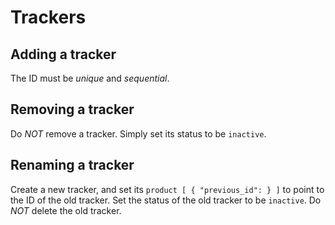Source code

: # Trackers


## Adding a tracker

The ID must be _unique_ and _sequential_.


## Removing a tracker

Do _NOT_ remove a tracker. Simply set its status to be `inactive`.


## Renaming a tracker

Create a new tracker, and set its `product [ { "previous_id": } ]` to point to the ID of the old tracker. Set the status of the old tracker to be `inactive`. Do _NOT_ delete the old tracker.
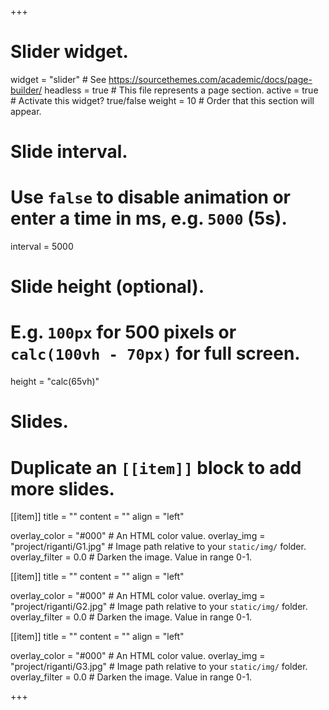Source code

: +++
# Slider widget.
widget = "slider"  # See https://sourcethemes.com/academic/docs/page-builder/
headless = true  # This file represents a page section.
active = true  # Activate this widget? true/false
weight = 10  # Order that this section will appear.

# Slide interval.
# Use `false` to disable animation or enter a time in ms, e.g. `5000` (5s).
interval = 5000

# Slide height (optional).
# E.g. `100px` for 500 pixels or `calc(100vh - 70px)` for full screen.
height = "calc(65vh)"

# Slides.
# Duplicate an `[[item]]` block to add more slides.

[[item]]
  title = ""
  content = ""
  align = "left"

  overlay_color = "#000"  # An HTML color value.
  overlay_img = "project/riganti/G1.jpg"  # Image path relative to your `static/img/` folder.
  overlay_filter = 0.0  # Darken the image. Value in range 0-1.


[[item]]
  title = ""
  content = ""
  align = "left"

  overlay_color = "#000"  # An HTML color value.
  overlay_img = "project/riganti/G2.jpg"  # Image path relative to your `static/img/` folder.
  overlay_filter = 0.0  # Darken the image. Value in range 0-1.
 

[[item]]
  title = ""
  content = ""
  align = "left"

  overlay_color = "#000"  # An HTML color value.
  overlay_img = "project/riganti/G3.jpg"  # Image path relative to your `static/img/` folder.
  overlay_filter = 0.0  # Darken the image. Value in range 0-1.
 
  

+++
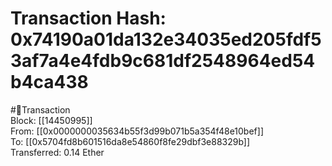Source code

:
Transaction Hash: 0x74190a01da132e34035ed205fdf53af7a4e4fdb9c681df2548964ed54b4ca438
====================================================================================
  
#💸Transaction  
Block: [[14450995]]  
From: [[0x0000000035634b55f3d99b071b5a354f48e10bef]]  
To: [[0x5704fd8b601516da8e54860f8fe29dbf3e88329b]]  
Transferred: 0.14 Ether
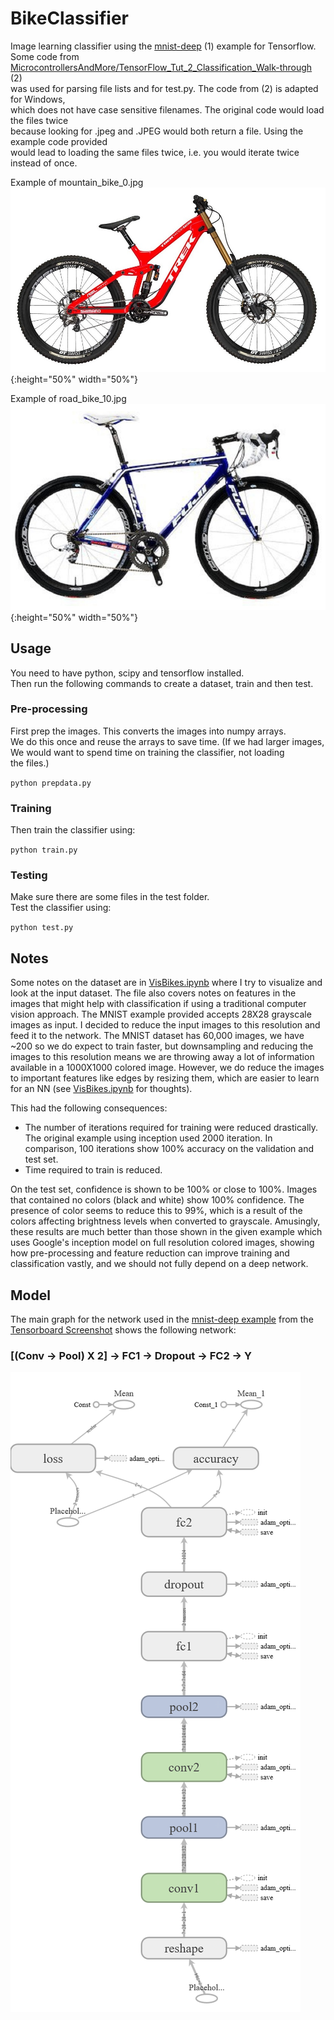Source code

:# BikeClassifier
Image learning classifier using the [mnist-deep](https://github.com/tensorflow/tensorflow/blob/master/tensorflow/examples/tutorials/mnist/mnist_deep.py) (1) example for Tensorflow.  
Some code from [MicrocontrollersAndMore/TensorFlow_Tut_2_Classification_Walk-through
](https://github.com/MicrocontrollersAndMore/TensorFlow_Tut_2_Classification_Walk-through) (2)  
was used for parsing file lists and for test.py.
The code from (2) is adapted for Windows,  
which does not have case sensitive filenames. The 
original code would load the files twice  
because looking for .jpeg and .JPEG would 
both return a file. Using the example code provided  
would lead to loading the same files twice, i.e. you would iterate twice instead of once.  

Example of mountain_bike_0.jpg
![](https://github.com/iamsurya/BikeClassifier/raw/master/training_images/mountain_bikes/mountain_bike_0.jpg){:height="50%" width="50%"}

Example of road_bike_10.jpg
![](https://github.com/iamsurya/BikeClassifier/raw/master/training_images/road_bikes/road_bike_10.jpg){:height="50%" width="50%"}

## Usage
You need to have python, scipy and tensorflow installed.  
Then run the following commands to create a dataset, train and then test.

### Pre-processing
First prep the images. This converts the images into numpy arrays.  
We do this once and reuse the arrays to save time. (If we had larger images,  
We would want to spend time on training the classifier, not loading  
the files.)  

`python prepdata.py`  

### Training
Then train the classifier using:  

`python train.py`  

### Testing
Make sure there are some files in the test folder.  
Test the classifier using:  

`python test.py`

## Notes
Some notes on the dataset are in [VisBikes.ipynb](https://github.com/iamsurya/BikeClassifier/blob/master/VisBikes.ipynb) where I try to visualize and look at the input dataset.
The file also covers notes on features in the images that might help with classification if using a traditional computer vision approach.
The MNIST example provided accepts 28X28 grayscale images as input. I decided to reduce the input images to this resolution and feed it to the network. The MNIST dataset has 60,000 images, we have ~200 so we do expect to train faster, but downsampling and reducing the images to this resolution means we are throwing away a lot of information available in a 1000X1000 colored image. However, we do reduce the images to important features like edges by resizing them, which are easier to learn for an NN (see [VisBikes.ipynb](https://github.com/iamsurya/BikeClassifier/blob/master/VisBikes.ipynb) for thoughts).

This had the following consequences:
* The number of iterations required for training were reduced drastically. The original example using inception used 2000 iteration. In comparison, 100 iterations show 100% accuracy on the validation and test set.
* Time required to train is reduced.  

On the test set, confidence is shown to be 100% or close to 100%. Images that contained no colors (black and white) show 100% confidence. The presence of color seems to reduce this to 99%, which is a result of the colors affecting brightness levels when converted to grayscale. Amusingly, these results are much better than those shown in the given example which uses Google's inception model on full resolution colored images, showing how pre-processing and feature reduction can improve training and classification vastly, and we should not fully depend on a deep network.

## Model

The main graph for the network used in the [mnist-deep example](https://github.com/tensorflow/tensorflow/blob/master/tensorflow/examples/tutorials/mnist/mnist_deep.py) from the [Tensorboard Screenshot](https://github.com/iamsurya/BikeClassifier/raw/master/TensorboardScreenshot.PNG) shows the following network:  
### \[(Conv -> Pool) X 2\] -> FC1 -> Dropout -> FC2 -> Y
![MainGraph](https://github.com/iamsurya/BikeClassifier/raw/master/main-graph.png)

▶ _WORK INSTRUCTIONS_:
Using the listing above, gather each line that holds the string "section" and copy it.

▶ _THE COMPLETED TASK_:
headless = true  # This file represents a page section.
weight = 10  # Order that this section will appear.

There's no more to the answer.